Thursday, September 26, 2019

Q&A with Barry Joseph


Barry Joseph is the author of the book Seltzertopia: The Extraordinary Story of an Ordinary Drink. He is vice president of digital experience at Girl Scouts of the USA. 

Q: You note that you were approached to write a book about seltzer after having written an article for The Forward about it. What initially inspired you to write the article, and had seltzer always been a big part of your life?

A: I wrote the product review for this new kitchen appliance, at the time called Soda Club (not Sodastream), out of purely selfish motivation: I figured it was my best way to get one for free. I had no idea it was the doorman to a rabbit hole (to mix metaphors) whose bottom I still have yet to find after all these years. Before the article I just enjoyed seltzer as a casual drink - 15 years later I [see] it as a fundamental element that binds the universe together. 

Q: You worked on the book for more than a decade. How did you research it, and what did you learn that particularly fascinated you?

A: I went through different phases. My first phase was to interview people. I carried a recorder with me everywhere - during my work commute, walking down the street, at restaurants - and I interviewed everyone I could. I had over 100 interviews. I simply wanted to understand what seltzer meant to people, so I could understand how it fit into people’s lives.

Once I understand the primary associations people had with seltzer (health, a tasty beverage, a comedic prop, and a lifestyle choice) I then began to research the history of those associations. This was before Google Books and that was slow going. I created a rich social media presence so people with knowledge would find me - a blog, a podcast, a twitter account, Facebook, etc. - and it worked.

People found me. A German lumberjack. A Polish marine archeologist. A Pennsylvanian seltzer work owner. And then all sent me material to help me understand the rich world of seltzer.

Then Google Books came out, and the world opened up to me. I could now read from the comfort of my home manuals from the 1890s for how to run a seltzer work, or run your own soda shop and the recipes you needed to have. I found 200-year-old travel logs visiting the historic town in German that gave seltzer its name. 

And with Youtube I was able to explore seltzer TV jingles from England, and the infamous Original New York Seltzer made-for-MTV L.A. hotel seltzer jump. 

Q: What would you say are some of the most common perceptions and misperceptions about seltzer?

A: Part of the fun of research seltzer was learning all the different things people associate with seltzer.

As I mentioned above, the first association came from how and why people first encountered and came to desire naturally carbonated water: at water resorts and healing spas. That association with health - for your body, for the planet - has never left.

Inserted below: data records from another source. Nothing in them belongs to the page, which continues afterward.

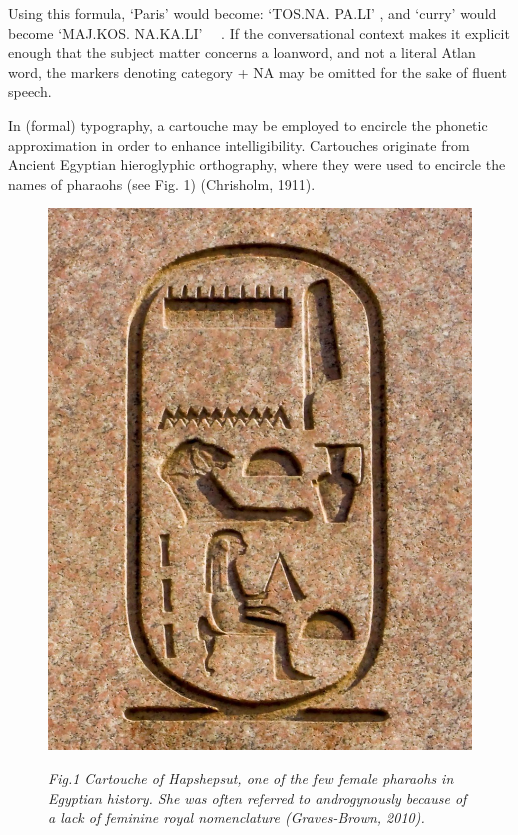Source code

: Using this formula, ‘Paris’ would become: ‘TOS.NA. PA.LI’ \tos\na \cartouche{\pa \li}, and ‘curry’ would become ‘MAJ.KOS. NA.KA.LI’ \maj\kos\ \ \na \cartouche{\ka \li}. If the conversational context makes it explicit enough that the subject matter concerns a loanword, and not a literal Atlan word, the markers denoting category + NA may be omitted for the sake of fluent speech.  

In (formal) typography, a cartouche may be employed to encircle the phonetic approximation in order to enhance intelligibility. Cartouches originate from Ancient Egyptian hieroglyphic orthography, where they were used to encircle the names of pharaohs (see Fig. 1) (Chrisholm, 1911).  

\begin{figure}
\includegraphics[scale=0.1]{./Images/Cartouche.jpeg}

	{\footnotesize \it Fig.1 Cartouche of Hapshepsut, one of the few female pharaohs in Egyptian history. She was often referred to androgynously because of a lack of feminine royal nomenclature (Graves-Brown, 2010). }

\end{figure}
 

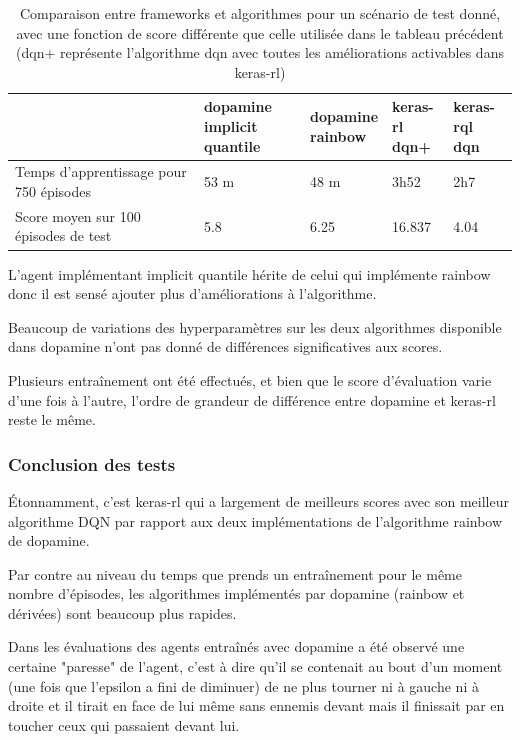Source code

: \documentclass[a4paper,10pt,openany,oneside]{report}
\begin{document}
\begin{table}[H]
	\label{sec:table23}
	\centering
		
	\begin{tabular}{|l|l|l|l|l|}
		\hline
		                                         & \thead{dopamine\\implicit quantile} & \thead{dopamine\\rainbow} & \thead{keras-rl\\dqn+} & \thead{keras-rql\\dqn} \\ \hline
		Temps d'apprentissage pour 750 épisodes & 53 m            & 48 m & 3h52   & 2h7  \\ \hline
		Score moyen sur 100 épisodes de test    & 5.8             & 6.25 & 16.837 & 4.04 \\ \hline
	\end{tabular}
	\caption{Comparaison entre frameworks et algorithmes pour un scénario de test donné, avec une fonction de score différente que celle utilisée dans le tableau précédent (dqn+ représente l'algorithme dqn avec toutes les améliorations activables dans keras-rl)}
	
	
\end{table}

L'agent implémentant implicit quantile hérite de celui qui implémente rainbow donc il est sensé ajouter plus d'améliorations à l'algorithme.

Beaucoup de variations des hyperparamètres sur les deux algorithmes disponible dans dopamine n'ont pas donné de différences significatives aux scores.

Plusieurs entraînement ont été effectués, et bien que le score d'évaluation varie d'une fois à l'autre, l'ordre de grandeur de différence entre dopamine et keras-rl reste le même.

\subsubsection*{Conclusion des tests}
Étonnamment, c'est keras-rl qui a largement de meilleurs scores avec son meilleur algorithme DQN par rapport aux deux implémentations de l'algorithme rainbow de dopamine.

Par contre au niveau du temps que prends un entraînement pour le même nombre d'épisodes, les algorithmes implémentés par dopamine (rainbow et dérivées) sont beaucoup plus rapides.

Dans les évaluations des agents entraînés avec dopamine a été observé une certaine "paresse" de l'agent, c'est à dire qu'il se contenait au bout d'un moment (une fois que l'epsilon a fini de diminuer) de ne plus tourner ni à gauche ni à droite et il tirait en face de lui même sans ennemis devant mais il finissait par en toucher ceux qui passaient devant lui.
\end{document}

And that lead to the desire to drink seltzer without having to travel to a spa. Apothecaries learned how to manufacture carbonated water, then add minerals associated with famous spas from around the world. 

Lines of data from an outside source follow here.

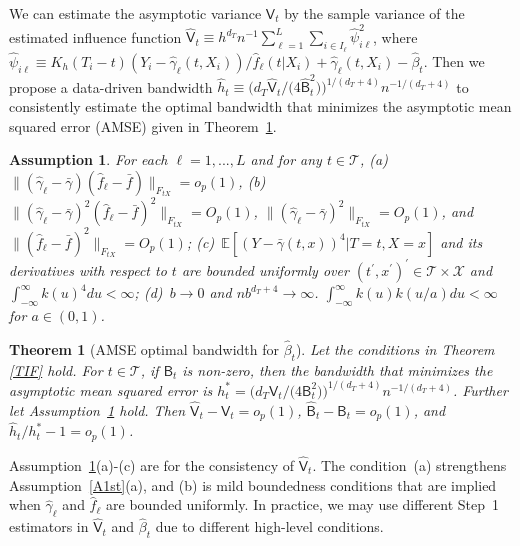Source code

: \documentclass[lettersize, 12pt]{article}
\newtheorem{theorem}{Theorem}
\newtheorem{assumption}{Assumption}
\begin{document}
We can estimate the asymptotic variance $\mathsf{V}_t$ by the sample variance of the estimated influence function $\hat{\mathsf{V}}_t \equiv h^{d_T} n^{-1} \sum_{\ell=1}^L\sum_{i \in I_\ell} \hat \psi_{i\ell}^2$, where 
$\hat \psi_{i\ell} \equiv K_h(T_i-t) (Y_i - \hat \gamma_\ell(t,X_i) )/\hat f_\ell(t|X_i) +  \hat \gamma_\ell(t,X_i) - \hat\beta_t$.
Then we propose a data-driven bandwidth $\hat h_t \equiv  \big(d_T \hat{\mathsf{V}}_t\big/\big(4\hat{\mathsf{B}}_t^2\big)\big)^{1/(d_T+4)} n^{-1/(d_T+4)}$
to consistently estimate the optimal bandwidth that minimizes the asymptotic mean squared error (AMSE) given in Theorem~\ref{Tbw}.

\begin{assumption}
For each $\ell=1,...,L$ and for any $t\in \mathcal{T}$, 
(a)~$\|(\hat\gamma_\ell - \bar \gamma)(\hat f_\ell - \bar f)\|_{F_{tX}}  = o_p(1)$, 
(b)~$\|(\hat\gamma_\ell - \bar \gamma)^2(\hat f_\ell - \bar f)^2\|_{F_{tX}} = O_p(1)$, 
$\|(\hat\gamma_\ell - \bar \gamma)^2\|_{F_{tX}} = O_p(1)$, and 
$\|(\hat f_\ell - \bar f)^2\|_{F_{tX}} = O_p(1)$;
(c)~$\mathbb{E}[(Y-\bar \gamma(t, x))^4|T=t, X=x]$ and its derivatives with respect to $t$ are bounded uniformly over $(t^\prime,x^\prime)^\prime \in \mathcal{T}\times\mathcal{X}$
and $\int_{-\infty}^\infty k(u)^4 du < \infty$;
(d)~$b\rightarrow 0$ and $nb^{d_T + 4} \rightarrow \infty$. $\int_{-\infty}^\infty k(u)k(u/a) du < \infty$ for $a\in (0,1)$.
\label{AOptBW}
\end{assumption}


\begin{theorem}[AMSE optimal bandwidth for $\hat\beta_t$]
Let the conditions in Theorem \ref{TIF} hold.
For $t\in\mathcal{T}$, if $\mathsf{B}_t$ is non-zero, then the bandwidth that minimizes the asymptotic mean squared error is 
$h^\ast_t =  \big(d_T \mathsf{V}_t\big/\big(4\mathsf{B}_t^2\big)\big)^{1/(d_T+4)} n^{-1/(d_T+4)}$.
Further let Assumption~\ref{AOptBW} hold.
Then $\hat{\mathsf{V}}_t - \mathsf{V}_t = o_p(1)$, $\hat{\mathsf{B}}_t - \mathsf{B}_t = o_p(1)$, and $\hat h_t/h_t^\ast -1 = o_p(1)$.
\label{Tbw}
\end{theorem}

Assumption~\ref{AOptBW}(a)-(c) are for the consistency of $\hat{\mathsf{V}}_t$. 
The condition~(a) strengthens Assumption~\ref{A1st}(a), and (b) is mild boundedness conditions that are implied when 
$\hat\gamma_\ell$ and $\hat f_\ell$ are bounded uniformly.  
In practice, we may use different Step~1 estimators in $\hat{\mathsf{V}}_t$ and $\hat\beta_t$ due to different high-level conditions.
\end{document}
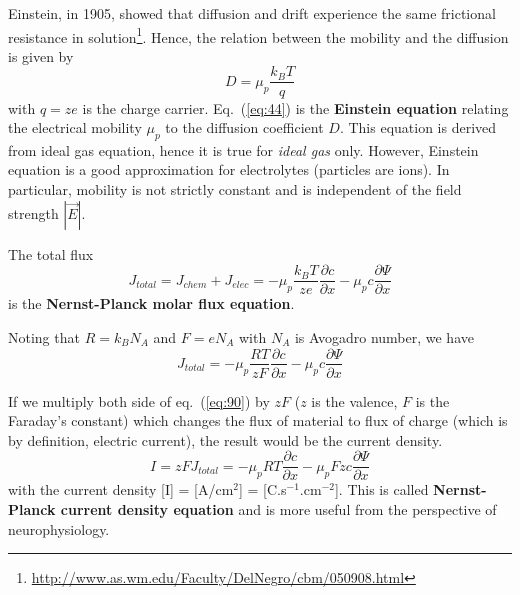 Einstein, in 1905, showed that diffusion and drift experience the same
frictional resistance in
solution\footnote{\url{http://www.as.wm.edu/Faculty/DelNegro/cbm/050908.html}}.
Hence, the relation between the mobility and the diffusion is given by
\begin{equation}
  \label{eq:44}
  D = \mu_p \frac{k_BT}{q}
\end{equation}
with $q=ze$ is the charge carrier.  Eq.~(\ref{eq:44}) is the
{\bf Einstein equation} relating the electrical mobility $\mu_p$ to
the diffusion coefficient $D$. This equation is derived from ideal gas
equation, hence it is true for {\it ideal gas} only. However, Einstein
equation is a good approximation for electrolytes (particles are
ions).  In particular, mobility is not strictly constant and is
independent of the field strength $|\vec{E}|$.



The total flux
\begin{equation}
  \label{eq:89}
  J_{total} = J_{chem} + J_{elec} = -\mu_p \frac{k_BT}{ze}
  \frac{\partial c}{\partial x} - \mu_p c \frac{\partial \Psi}{\partial x}
\end{equation}
is the {\bf Nernst-Planck molar flux equation}.

Noting that $R = k_BN_A$ and $F=eN_A$ with $N_A$ is Avogadro number, we
have
\begin{equation}
  \label{eq:90}
  J_{total} =  -\mu_p \frac{RT}{zF}
  \frac{\partial c}{\partial x} - \mu_p  c \frac{\partial \Psi}{\partial x}
\end{equation}

If we multiply both side of eq.~(\ref{eq:90}) by $zF$ ($z$ is the
valence, $F$ is the Faraday's constant) which changes the flux of
material to flux of charge (which is by definition, electric current),
the result would be the current density.
\begin{equation}
  \label{eq:91}
  I = zFJ_{total} =  -\mu_p RT
  \frac{\partial c}{\partial x} - \mu_p Fz c \frac{\partial \Psi}{\partial x}
\end{equation}
with the current density [I] = [A/cm$^2$] =
[C.s$^{-1}$.cm$^{-2}$]. This is called
{\bf Nernst-Planck current density equation} and is more useful from
the perspective of neurophysiology.


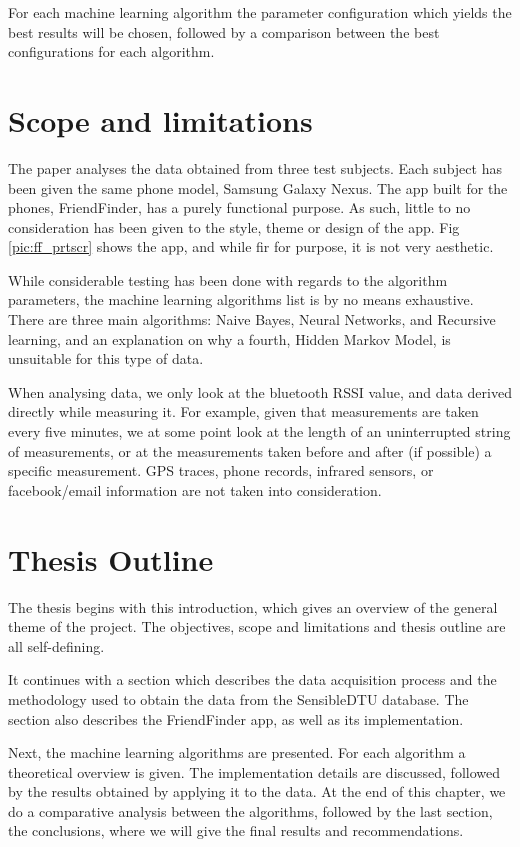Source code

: For each machine learning algorithm the parameter configuration which yields the best results will be chosen, followed by a comparison between the best configurations for each algorithm.      

\section{Scope and limitations}

The paper analyses the data obtained from three test subjects. Each subject has been given the same phone model, Samsung Galaxy Nexus. The app built for the phones, FriendFinder, has a purely functional purpose. As such, little to no consideration has been given to the style, theme or design of the app. Fig \ref{pic:ff_prtscr} shows the app, and while fir for purpose, it is not very aesthetic.

While considerable testing has been done with regards to the algorithm parameters, the machine learning algorithms list is by no means exhaustive. There are three main algorithms: Naive Bayes, Neural Networks, and Recursive learning, and an explanation on why a fourth, Hidden Markov Model, is unsuitable for this type of data. 

When analysing data, we only look at the bluetooth RSSI value, and data derived directly while measuring it. For example, given that measurements are taken every five minutes, we at some point look at the length of an uninterrupted string of measurements, or at the measurements taken before and after (if possible) a specific measurement. GPS traces, phone records, infrared sensors, or facebook/email information are not taken into consideration.

\section{Thesis Outline}

The thesis begins with this introduction, which gives an overview of the general theme of the project. The objectives, scope and limitations and thesis outline are all self-defining. 

It continues with a section which describes the data acquisition process and the methodology used to obtain the data from the SensibleDTU database. The section also describes the FriendFinder app, as well as its implementation.

Next, the machine learning algorithms are presented. For each algorithm a theoretical overview is given. The implementation details are discussed, followed by the results obtained by applying it to the data. At the end of this chapter, we do a comparative analysis between the algorithms, followed by the last section, the conclusions, where we will give the final results and recommendations.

As customers expressed interest in better tasting drinks, seltzer shifted from a medicine for the elite to a beverage for the masses, whether on its own, with a sweet syrup added, or as the basis of a new line of beverages, now called sodas or pop, and later flavored seltzer (think LaCroix) or hard seltzer (think White Claw).

The third association grew out of seltzers use as a comedic prop, first on the vaudeville stage in NYC, then in Hollywood films (think Three Stooges) and television (think Howdy Doody); if you see someone holding a seltzer siphon in a comedy you know sooner or later someone is going to get spritzed in the face.

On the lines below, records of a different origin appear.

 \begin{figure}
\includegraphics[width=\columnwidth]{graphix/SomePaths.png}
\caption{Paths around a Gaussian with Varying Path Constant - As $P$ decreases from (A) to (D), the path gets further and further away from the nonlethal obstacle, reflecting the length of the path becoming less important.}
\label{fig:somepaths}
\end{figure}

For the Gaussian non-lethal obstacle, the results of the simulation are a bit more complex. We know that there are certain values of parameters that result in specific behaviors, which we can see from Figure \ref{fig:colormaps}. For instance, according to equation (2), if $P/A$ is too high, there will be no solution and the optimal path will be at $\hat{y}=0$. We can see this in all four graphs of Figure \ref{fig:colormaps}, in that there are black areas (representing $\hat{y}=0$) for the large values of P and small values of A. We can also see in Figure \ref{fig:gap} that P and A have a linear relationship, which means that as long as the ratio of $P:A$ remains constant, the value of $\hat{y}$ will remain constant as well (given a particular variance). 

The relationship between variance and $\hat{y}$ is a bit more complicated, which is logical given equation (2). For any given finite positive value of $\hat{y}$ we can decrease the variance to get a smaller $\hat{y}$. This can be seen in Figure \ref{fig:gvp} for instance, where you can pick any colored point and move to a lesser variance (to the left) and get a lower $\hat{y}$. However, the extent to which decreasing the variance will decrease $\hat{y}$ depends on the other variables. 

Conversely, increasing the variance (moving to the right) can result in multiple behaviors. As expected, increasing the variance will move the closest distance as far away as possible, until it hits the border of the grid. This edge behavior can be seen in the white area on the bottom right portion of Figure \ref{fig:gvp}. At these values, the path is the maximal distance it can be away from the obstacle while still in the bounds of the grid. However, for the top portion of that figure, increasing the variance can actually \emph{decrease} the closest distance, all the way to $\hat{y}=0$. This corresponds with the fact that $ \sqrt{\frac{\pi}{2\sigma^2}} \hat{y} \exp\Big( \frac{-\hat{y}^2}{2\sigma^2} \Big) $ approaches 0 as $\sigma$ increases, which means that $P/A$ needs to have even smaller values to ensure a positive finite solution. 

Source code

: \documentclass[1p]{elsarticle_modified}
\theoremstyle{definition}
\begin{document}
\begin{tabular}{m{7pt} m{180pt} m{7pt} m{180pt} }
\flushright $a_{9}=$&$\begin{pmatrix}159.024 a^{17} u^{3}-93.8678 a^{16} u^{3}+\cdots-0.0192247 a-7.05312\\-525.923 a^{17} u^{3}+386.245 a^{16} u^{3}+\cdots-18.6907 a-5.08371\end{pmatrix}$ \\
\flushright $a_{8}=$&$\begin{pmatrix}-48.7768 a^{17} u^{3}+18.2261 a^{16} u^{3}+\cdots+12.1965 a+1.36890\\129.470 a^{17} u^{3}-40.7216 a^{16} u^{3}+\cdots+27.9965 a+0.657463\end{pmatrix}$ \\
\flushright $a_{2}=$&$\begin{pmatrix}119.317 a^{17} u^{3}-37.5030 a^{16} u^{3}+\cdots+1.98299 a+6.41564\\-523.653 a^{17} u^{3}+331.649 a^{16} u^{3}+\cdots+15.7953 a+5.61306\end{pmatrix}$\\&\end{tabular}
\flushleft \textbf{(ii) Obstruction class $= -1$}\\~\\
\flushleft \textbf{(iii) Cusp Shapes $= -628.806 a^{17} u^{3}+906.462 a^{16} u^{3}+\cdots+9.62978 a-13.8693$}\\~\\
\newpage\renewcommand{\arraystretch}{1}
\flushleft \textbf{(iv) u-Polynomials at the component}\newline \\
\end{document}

Finally, there are people who identify with seltzer as a lifestyle choice. And there are many: millennials, Jewish people, Argentinians, Hungarians; there’s all sorts of people who just wouldn’t feel whole without seltzer.

So those the big ones. The small ones? Siphons can be used to put out household fires. Seltzer can be used to get out a stain. It’s a good baking ingredient and if poured on your face keeps your skin young. It can be used as a weapon of war. On and on it goes. It’s remarkable how many ways we find meaning - rightly or wrongly - in seltzer’s sharp bite. 

Q: Have your views about seltzer changed over the course of writing the book?

A: It had to. I knew nothing when I began. And I stopped the book because I had to publish it at some point, not because I had learned the whole story. Fifteen years later, I still learn something new about seltzer every month. 

Q: What are you working on now?

A: I’m traveling the country telling the story of Seltzertopia. I call it SeltertopiaLive! I bring together all the amazing media I’ve uncovered - music, movies, television and more - to tell the story of seltzer. It’s super fun for me. Since I began the tour at the end of last year, I’ve presented it over two dozen times, with crowds as small as two to as large as 500, and everyone leaves just bubbling over.

Q: Anything else we should know?

A: While Seltzertopia tells the story of seltzer, going back centuries, its heart and soul lies in the portraits of contemporary people who have been touched by seltzer: seltzer delivery men, seltzer company CEOs, siphon collectors, seltzer work owners, and more. Their stories are quite moving, rather engaging, and are a collective case study of people whose lives are transformed by unexpected passions.